5 Ways Sanitary Pads Are Killing You

Do you know what disposable sanitary pads are made of? Most likely, you've never thought about it. Menstruation is not a topic that is often discussed, but it is an important topic for every menstruating person out there. 

If you use pads, you're having them pressed up against your body, specifically the skin around your vaginal area, for around 5 days every month. The skin around this area is highly permeable. Items that come in constant contact with your skin are absorbed into your bloodstream and distributed throughout your body. 

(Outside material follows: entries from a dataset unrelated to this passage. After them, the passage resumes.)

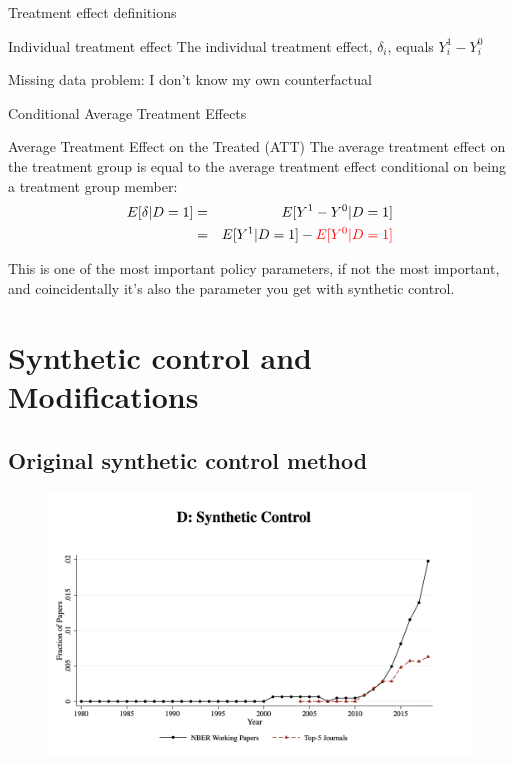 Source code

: \documentclass{beamer}
\begin{document}
\begin{frame}{Treatment effect definitions}


	\begin{block}{Individual treatment effect}
	    The individual treatment effect,  $\delta_i$, equals $Y_i^1-Y_i^0$
	\end{block}

Missing data problem:  I don't know my own counterfactual
	
\end{frame}


\begin{frame}{Conditional Average Treatment Effects}	
	\begin{block}{Average Treatment Effect on the Treated (ATT)}
	The average treatment effect on the treatment group is equal to the average treatment effect conditional on being a treatment group member:
		\begin{eqnarray*}
		E[\delta|D=1]&=&E[Y^1-Y^0|D=1] \nonumber \\
		&=&E[Y^1|D=1]-\textcolor{red}{E[Y^0|D=1]}
		\end{eqnarray*}
	\end{block}
	
	\bigskip

This is one of the most important policy parameters, if not the most important, and coincidentally it's also the parameter you get with synthetic control.  

	
\end{frame}




\section{Synthetic control and Modifications}

\subsection{Original synthetic control method}


\begin{frame}[plain]
	\begin{figure}
	\includegraphics[scale=0.25]{./lecture_includes/currie_synth.png}
	\end{figure}
\end{frame}
\end{document}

Disposable sanitary pads contain certain stuff that you definitely don't want near your vagina. They cause undesirable side effects and are detrimental to your health. Over time, they may even lead to major illnesses like cancer!



Sanitary pads are not naturally pure white. The fibres in pads are chlorine bleached to give them their clean and sterile appearance. This bleaching process creates dioxin, a highly toxic pollutant. You may think that the levels of dioxin in sanitary pads are quite low and do not pose any danger. However, dioxin accumulates in the fat stores of the body over time, and can stay there for up to 20 years. Exposure to dioxin can lead to pelvic inflammatory disease, hormone dysfunction, endometriosis, and various forms of cancer. 



Apart from cotton, rayon (synthetic fibre derived from wood pulp) is also used in your sanitary pads. Rayon is cheaper than cotton, and helps to enhance the absorption capacity of pads, but also contain dioxin from the bleaching process.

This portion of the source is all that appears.